Jose Salvador Reyes-Arias v. Immigration & Naturalization Service

866 F.2d 500, 275 U.S. App. D.C. 299, 1989 U.S. App. LEXIS 705
CourtCourt of Appeals for the D.C. Circuit
DecidedJanuary 31, 1989
Docket87-1065
StatusPublished
Cited by32 cases

This text of 866 F.2d 500 (Jose Salvador Reyes-Arias v. Immigration & Naturalization Service) is published on Counsel Stack Legal Research, covering Court of Appeals for the D.C. Circuit primary law. Counsel Stack provides free access to over 12 million legal documents including statutes, case law, regulations, and constitutions.

Bluebook
Jose Salvador Reyes-Arias v. Immigration & Naturalization Service, 866 F.2d 500, 275 U.S. App. D.C. 299, 1989 U.S. App. LEXIS 705 (D.C. Cir. 1989).

Opinions

Opinion for the Court filed by Circuit Judge STARR.

Concurring opinion filed by Circuit Judge D.H. GINSBURG.

STARR, Circuit Judge:

This petition for review challenges the decision of the Board of Immigration Appeals affirming an immigration judge’s denial of a motion to reopen deportation proceedings. For the reasons that follow, we uphold the Board’s decision and deny the petition.

I

Jose Reyes-Arias is a native of El Salvador. He came to the United States illegally in 1983, where he was apprehended in the Texas border community of Brownsville. Deportation proceedings were instituted in [501]*501May 1983 through INS’ issuance of an Order to Show Cause alleging that Mr. Reyes-Arias had entered the United States without inspection in violation of section 241(a)(2) of the Immigration and Nationality Act, 8 U.S.C. § 1251(a)(2) (1982). Shortly thereafter, Mr. Reyes-Arias was transferred to Miami, where he filed a request for asylum, Form 1-589, see 8 CFR § 208.10(a) (1983), alleging, among other things: “I had a gun put to my head while I was driving a bus by the guerrillas. * * * My wife has been killed by the guerrillas and they are after me.” Administrative Record (A.R.) at 37. See also id. at 39. (“[The guerrillas] kidnapped her and killed her in the street leaving Leftist literature over her body.”). Id. at 39 (Addendum to Form 1-589). Mr. Reyes-Arias further indicated that he had first gone to Mexico and then to Texas in order “to be free and begin a new life.” A.R. at 37 (Form 1-589).

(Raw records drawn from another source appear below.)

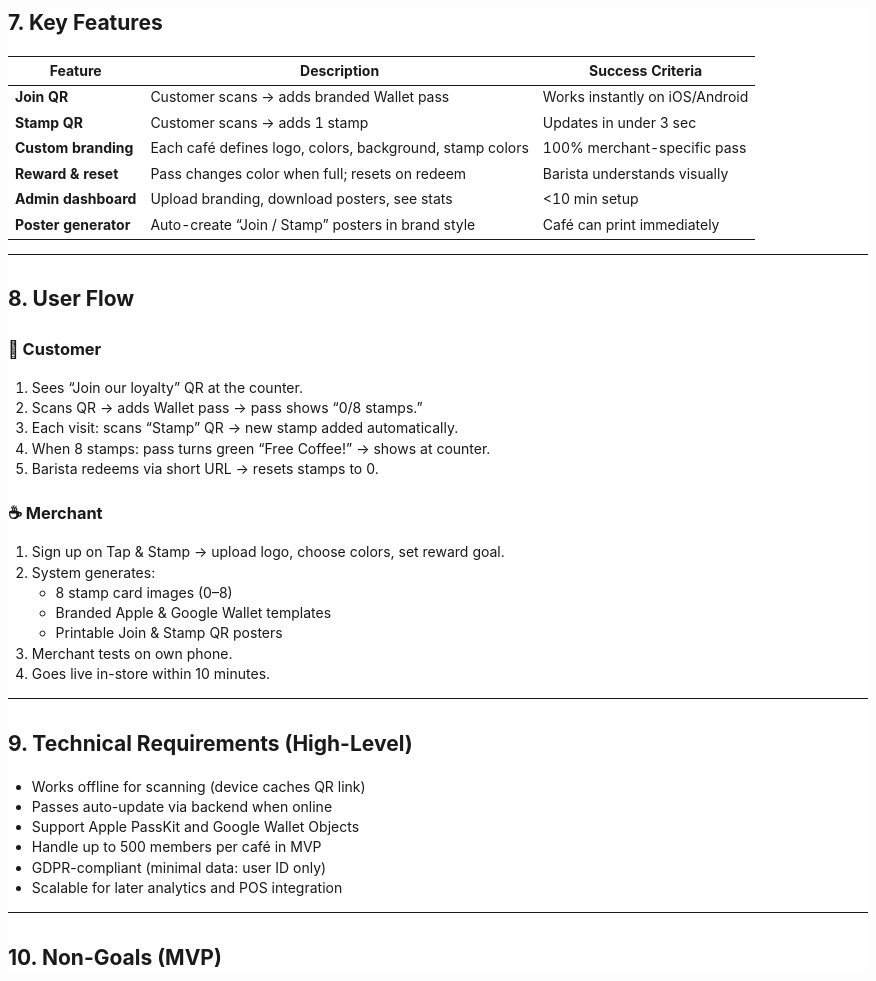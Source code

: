 
## 7. Key Features

| Feature | Description | Success Criteria |
| --- | --- | --- |
| **Join QR** | Customer scans → adds branded Wallet pass | Works instantly on iOS/Android |
| **Stamp QR** | Customer scans → adds 1 stamp | Updates in under 3 sec |
| **Custom branding** | Each café defines logo, colors, background, stamp colors | 100% merchant-specific pass |
| **Reward & reset** | Pass changes color when full; resets on redeem | Barista understands visually |
| **Admin dashboard** | Upload branding, download posters, see stats | <10 min setup |
| **Poster generator** | Auto-create “Join / Stamp” posters in brand style | Café can print immediately |

---

## 8. User Flow

### 🧍 Customer

1. Sees “Join our loyalty” QR at the counter.
2. Scans QR → adds Wallet pass → pass shows “0/8 stamps.”
3. Each visit: scans “Stamp” QR → new stamp added automatically.
4. When 8 stamps: pass turns green “Free Coffee!” → shows at counter.
5. Barista redeems via short URL → resets stamps to 0.

### ☕ Merchant

1. Sign up on Tap & Stamp → upload logo, choose colors, set reward goal.
2. System generates:
    - 8 stamp card images (0–8)
    - Branded Apple & Google Wallet templates
    - Printable Join & Stamp QR posters
3. Merchant tests on own phone.
4. Goes live in-store within 10 minutes.

---

## 9. Technical Requirements (High-Level)

- Works offline for scanning (device caches QR link)
- Passes auto-update via backend when online
- Support Apple PassKit and Google Wallet Objects
- Handle up to 500 members per café in MVP
- GDPR-compliant (minimal data: user ID only)
- Scalable for later analytics and POS integration

---

## 10. Non-Goals (MVP)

As required by the asylum procedures established by the Attorney General, 8 C.F.R. § 208.10(b), the Office of Immigration Judge transmitted a copy of Mr. Reyes-Arias’ asylum request to the Director of the Bureau of Human Rights and Humanitarian Affairs of the Department of State for the purpose of securing the Bureau’s advisory opinion. A.R. .at 42. The Director of that Bureau’s Office of Asylum Affairs responded shortly thereafter, stating (in a form letter) as follows:

We have carefully reviewed the information submitted as part of the application. On this basis, we believe that the applicant has failed to establish a well-founded fear of being persecuted in El Salvador on account of race, religion, nationality, membership in a particular social group, or political opinion, as provided in the United Nations Convention and Protocol Relating to the Status of Refugees. Consequently, the applicant does not appear to qualify for asylum.

Id. at 40. In the meantime, Mr. Reyes-Arias had secured his release from custody on bond and had situated himself in Maryland (to be near his cousin, who served as bond obligor). Accordingly, Mr. Reyes-Arias’ hearing, which had been scheduled to be held in Miami in June 1983, was postponed indefinitely, and a motion to change venue to Washington, D.C. was granted in July 1983. A.R. at 32.

Thus matters stood until June 1985. We pause here to say that the Administrative Record in this case is not a model of clarity or completeness. It appears, however, and in any event is not contested, that a hearing was scheduled on June 5 before an immigration judge in Washington, D.C. (or possibly Arlington, Va.). On that occasion, a continuance until July 2, 1985 was granted at Mr. Reyes-Arias’ request.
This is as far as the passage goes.